**Task objective**.
Filter the data for lines with the word "movement", then copy every line so identified.

:::

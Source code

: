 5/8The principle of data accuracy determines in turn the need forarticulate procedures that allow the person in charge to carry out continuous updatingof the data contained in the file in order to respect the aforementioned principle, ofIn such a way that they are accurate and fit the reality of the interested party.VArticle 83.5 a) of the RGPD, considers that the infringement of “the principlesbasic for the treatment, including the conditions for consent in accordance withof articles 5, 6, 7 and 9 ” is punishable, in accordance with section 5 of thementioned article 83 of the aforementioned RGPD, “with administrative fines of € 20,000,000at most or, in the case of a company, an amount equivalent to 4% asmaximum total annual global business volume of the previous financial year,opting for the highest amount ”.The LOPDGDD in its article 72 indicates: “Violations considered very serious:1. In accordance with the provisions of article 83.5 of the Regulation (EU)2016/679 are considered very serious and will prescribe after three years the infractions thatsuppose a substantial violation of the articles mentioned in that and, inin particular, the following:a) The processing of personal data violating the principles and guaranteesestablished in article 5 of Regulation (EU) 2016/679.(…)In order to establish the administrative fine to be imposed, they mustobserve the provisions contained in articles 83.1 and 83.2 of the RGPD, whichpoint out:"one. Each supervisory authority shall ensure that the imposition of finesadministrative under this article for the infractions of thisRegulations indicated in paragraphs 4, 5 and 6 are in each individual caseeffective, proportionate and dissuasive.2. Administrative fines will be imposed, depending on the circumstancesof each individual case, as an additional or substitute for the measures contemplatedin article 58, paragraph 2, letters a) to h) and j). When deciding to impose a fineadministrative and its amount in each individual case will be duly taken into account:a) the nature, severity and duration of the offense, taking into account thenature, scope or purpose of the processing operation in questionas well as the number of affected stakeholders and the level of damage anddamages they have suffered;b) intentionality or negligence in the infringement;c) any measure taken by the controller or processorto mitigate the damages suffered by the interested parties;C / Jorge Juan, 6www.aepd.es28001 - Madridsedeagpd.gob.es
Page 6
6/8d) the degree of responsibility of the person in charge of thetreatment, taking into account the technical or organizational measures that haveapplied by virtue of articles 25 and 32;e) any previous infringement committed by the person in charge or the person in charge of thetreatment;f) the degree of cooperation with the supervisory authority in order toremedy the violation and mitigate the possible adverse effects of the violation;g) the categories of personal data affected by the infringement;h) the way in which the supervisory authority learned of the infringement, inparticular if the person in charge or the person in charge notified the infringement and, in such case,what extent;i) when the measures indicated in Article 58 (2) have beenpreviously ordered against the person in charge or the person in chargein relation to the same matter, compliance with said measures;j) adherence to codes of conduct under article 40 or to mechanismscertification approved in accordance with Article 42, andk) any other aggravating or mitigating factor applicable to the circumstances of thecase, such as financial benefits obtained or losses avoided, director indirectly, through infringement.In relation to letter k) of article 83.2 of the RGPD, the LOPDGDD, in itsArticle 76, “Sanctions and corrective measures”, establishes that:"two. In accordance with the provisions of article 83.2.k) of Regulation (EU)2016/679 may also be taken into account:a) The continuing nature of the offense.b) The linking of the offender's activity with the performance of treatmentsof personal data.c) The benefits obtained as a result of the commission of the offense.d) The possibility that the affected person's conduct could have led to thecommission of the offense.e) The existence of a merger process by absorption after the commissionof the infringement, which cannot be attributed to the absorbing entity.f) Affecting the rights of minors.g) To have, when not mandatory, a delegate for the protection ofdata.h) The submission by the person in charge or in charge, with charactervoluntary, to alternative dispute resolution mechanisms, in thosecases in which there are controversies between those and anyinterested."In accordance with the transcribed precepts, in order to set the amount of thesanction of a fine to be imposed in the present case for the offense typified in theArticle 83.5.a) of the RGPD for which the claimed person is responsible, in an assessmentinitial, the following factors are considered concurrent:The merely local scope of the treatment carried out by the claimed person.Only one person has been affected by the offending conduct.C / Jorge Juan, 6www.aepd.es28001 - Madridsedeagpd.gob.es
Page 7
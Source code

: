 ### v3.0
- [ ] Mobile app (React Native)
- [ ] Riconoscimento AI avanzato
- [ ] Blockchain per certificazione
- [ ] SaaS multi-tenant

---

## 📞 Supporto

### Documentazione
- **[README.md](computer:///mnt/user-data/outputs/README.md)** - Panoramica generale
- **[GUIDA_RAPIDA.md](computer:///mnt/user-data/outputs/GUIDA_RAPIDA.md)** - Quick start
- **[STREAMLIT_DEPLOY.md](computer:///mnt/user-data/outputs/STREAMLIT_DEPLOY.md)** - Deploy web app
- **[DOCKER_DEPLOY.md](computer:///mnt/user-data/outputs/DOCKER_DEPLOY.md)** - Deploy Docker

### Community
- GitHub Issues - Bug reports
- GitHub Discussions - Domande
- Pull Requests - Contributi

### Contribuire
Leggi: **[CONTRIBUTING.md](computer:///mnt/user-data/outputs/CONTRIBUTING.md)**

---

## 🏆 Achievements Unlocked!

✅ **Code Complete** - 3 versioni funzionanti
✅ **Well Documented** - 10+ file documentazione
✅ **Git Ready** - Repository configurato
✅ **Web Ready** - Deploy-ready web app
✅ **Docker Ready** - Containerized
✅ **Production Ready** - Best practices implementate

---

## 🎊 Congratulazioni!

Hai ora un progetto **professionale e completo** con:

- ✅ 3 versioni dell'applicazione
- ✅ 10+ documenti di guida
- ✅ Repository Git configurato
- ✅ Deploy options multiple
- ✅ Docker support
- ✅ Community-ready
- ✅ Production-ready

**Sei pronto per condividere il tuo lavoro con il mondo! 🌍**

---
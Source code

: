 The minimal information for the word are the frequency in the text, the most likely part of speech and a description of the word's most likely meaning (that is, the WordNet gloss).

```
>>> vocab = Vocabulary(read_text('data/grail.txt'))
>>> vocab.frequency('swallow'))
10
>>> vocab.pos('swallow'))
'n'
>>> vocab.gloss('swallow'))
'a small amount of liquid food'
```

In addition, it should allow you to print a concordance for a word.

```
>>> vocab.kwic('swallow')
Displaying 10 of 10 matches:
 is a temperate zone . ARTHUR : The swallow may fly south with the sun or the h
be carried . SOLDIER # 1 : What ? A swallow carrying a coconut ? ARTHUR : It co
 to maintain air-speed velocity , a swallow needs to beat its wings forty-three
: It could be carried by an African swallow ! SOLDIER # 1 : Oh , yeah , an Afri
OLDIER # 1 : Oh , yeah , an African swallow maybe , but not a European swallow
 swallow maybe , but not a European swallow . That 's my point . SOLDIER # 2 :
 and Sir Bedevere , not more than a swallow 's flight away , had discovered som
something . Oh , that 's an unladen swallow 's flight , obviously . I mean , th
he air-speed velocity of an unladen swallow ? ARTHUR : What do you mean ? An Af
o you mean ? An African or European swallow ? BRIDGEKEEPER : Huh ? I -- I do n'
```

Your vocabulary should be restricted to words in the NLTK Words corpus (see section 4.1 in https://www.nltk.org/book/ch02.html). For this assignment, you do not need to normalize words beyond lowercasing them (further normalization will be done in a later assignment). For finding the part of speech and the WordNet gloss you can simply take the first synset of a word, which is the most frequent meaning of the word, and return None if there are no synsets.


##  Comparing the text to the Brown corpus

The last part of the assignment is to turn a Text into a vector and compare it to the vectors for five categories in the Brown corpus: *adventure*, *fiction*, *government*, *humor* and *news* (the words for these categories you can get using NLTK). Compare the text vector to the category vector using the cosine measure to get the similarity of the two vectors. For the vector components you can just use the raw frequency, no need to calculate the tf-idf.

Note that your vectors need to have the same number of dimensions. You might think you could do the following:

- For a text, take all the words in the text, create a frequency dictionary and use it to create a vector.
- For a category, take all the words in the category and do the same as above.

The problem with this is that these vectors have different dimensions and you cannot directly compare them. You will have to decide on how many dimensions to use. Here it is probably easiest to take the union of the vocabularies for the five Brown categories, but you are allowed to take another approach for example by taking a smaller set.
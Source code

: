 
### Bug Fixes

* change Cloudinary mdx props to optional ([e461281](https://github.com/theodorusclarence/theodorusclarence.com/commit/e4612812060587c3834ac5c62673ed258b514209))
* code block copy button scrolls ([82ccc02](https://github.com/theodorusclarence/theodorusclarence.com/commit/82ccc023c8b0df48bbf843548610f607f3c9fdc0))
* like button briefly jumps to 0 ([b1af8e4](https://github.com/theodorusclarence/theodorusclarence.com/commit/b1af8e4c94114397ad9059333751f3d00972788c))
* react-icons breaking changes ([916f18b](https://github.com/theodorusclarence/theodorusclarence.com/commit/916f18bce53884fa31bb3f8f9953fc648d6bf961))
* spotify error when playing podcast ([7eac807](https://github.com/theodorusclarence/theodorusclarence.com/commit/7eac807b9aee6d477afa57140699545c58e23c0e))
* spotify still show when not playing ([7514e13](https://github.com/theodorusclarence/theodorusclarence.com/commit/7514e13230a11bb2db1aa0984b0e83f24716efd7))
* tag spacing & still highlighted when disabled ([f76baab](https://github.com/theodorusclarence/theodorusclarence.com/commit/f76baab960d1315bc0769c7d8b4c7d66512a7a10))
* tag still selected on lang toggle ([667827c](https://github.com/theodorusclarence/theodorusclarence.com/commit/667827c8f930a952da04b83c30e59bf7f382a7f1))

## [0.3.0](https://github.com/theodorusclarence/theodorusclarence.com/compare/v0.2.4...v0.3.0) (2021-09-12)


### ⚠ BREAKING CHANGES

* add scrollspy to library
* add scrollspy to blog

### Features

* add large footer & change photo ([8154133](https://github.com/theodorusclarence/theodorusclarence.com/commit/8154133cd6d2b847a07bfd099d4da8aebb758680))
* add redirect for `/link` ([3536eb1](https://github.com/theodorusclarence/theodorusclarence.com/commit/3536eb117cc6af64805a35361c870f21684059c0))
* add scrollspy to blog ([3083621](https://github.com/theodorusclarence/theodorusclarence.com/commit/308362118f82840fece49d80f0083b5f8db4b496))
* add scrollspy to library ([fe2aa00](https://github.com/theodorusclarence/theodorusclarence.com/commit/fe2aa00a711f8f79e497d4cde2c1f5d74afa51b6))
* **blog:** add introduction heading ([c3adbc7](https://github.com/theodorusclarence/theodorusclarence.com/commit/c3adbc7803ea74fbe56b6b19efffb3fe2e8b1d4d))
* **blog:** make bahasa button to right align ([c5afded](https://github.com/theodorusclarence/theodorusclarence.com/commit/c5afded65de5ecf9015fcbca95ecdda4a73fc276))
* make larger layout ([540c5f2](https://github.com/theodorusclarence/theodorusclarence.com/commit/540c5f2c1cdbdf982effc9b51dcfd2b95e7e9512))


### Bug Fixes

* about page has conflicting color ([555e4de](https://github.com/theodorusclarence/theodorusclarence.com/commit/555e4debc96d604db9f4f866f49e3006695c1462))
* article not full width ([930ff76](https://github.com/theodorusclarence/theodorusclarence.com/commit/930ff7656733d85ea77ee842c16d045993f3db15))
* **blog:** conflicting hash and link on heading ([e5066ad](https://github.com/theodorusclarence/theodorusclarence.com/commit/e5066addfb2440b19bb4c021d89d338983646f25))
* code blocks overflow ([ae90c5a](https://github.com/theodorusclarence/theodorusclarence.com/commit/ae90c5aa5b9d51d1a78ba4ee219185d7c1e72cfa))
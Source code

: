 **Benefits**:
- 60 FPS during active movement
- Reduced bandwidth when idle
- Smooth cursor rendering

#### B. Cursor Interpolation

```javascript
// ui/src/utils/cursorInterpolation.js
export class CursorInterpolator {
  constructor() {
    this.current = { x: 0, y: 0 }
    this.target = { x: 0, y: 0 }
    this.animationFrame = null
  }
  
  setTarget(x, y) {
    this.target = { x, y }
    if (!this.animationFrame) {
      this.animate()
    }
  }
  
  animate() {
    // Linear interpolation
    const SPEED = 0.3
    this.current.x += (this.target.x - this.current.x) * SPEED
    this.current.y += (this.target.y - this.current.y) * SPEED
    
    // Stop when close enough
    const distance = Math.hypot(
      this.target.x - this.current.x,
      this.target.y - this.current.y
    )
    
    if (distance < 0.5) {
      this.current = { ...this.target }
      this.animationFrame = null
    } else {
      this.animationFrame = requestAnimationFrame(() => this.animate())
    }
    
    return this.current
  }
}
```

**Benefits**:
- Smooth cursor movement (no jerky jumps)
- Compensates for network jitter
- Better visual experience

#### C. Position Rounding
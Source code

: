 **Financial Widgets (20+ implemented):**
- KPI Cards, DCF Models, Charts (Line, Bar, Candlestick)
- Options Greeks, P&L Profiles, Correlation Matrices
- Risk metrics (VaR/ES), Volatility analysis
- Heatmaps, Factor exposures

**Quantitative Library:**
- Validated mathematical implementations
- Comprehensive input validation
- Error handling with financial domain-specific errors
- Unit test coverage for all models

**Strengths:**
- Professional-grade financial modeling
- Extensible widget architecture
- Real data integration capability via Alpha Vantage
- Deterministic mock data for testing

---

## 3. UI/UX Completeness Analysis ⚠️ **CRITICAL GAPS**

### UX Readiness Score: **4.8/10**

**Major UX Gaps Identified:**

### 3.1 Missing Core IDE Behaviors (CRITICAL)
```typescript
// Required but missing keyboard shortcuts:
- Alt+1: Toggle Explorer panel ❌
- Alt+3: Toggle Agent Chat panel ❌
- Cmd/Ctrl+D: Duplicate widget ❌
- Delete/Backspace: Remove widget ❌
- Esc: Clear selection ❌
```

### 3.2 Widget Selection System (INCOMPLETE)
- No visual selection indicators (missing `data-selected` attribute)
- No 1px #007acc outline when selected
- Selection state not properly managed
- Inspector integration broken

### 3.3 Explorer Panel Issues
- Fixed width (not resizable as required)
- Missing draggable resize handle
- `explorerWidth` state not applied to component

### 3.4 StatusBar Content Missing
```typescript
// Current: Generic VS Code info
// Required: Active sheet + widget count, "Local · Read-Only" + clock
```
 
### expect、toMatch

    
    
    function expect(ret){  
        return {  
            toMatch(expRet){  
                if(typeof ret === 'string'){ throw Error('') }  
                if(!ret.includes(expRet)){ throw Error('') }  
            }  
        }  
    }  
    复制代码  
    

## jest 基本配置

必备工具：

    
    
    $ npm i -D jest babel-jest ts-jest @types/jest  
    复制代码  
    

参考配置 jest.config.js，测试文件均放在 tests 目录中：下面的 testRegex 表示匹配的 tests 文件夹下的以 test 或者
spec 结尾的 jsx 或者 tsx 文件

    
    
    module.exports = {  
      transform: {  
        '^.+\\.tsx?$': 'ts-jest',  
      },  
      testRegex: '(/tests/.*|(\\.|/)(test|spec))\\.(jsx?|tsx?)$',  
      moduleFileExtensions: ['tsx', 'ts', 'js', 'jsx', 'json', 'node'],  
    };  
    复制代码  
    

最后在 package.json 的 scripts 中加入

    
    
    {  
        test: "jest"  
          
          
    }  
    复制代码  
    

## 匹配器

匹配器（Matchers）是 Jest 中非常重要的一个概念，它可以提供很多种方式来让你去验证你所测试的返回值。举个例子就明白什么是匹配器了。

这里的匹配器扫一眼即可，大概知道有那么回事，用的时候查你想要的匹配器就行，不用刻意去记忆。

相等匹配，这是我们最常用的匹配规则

:::

**Final answer**.
- 60 FPS during active movement
- Smooth cursor movement (no jerky jumps)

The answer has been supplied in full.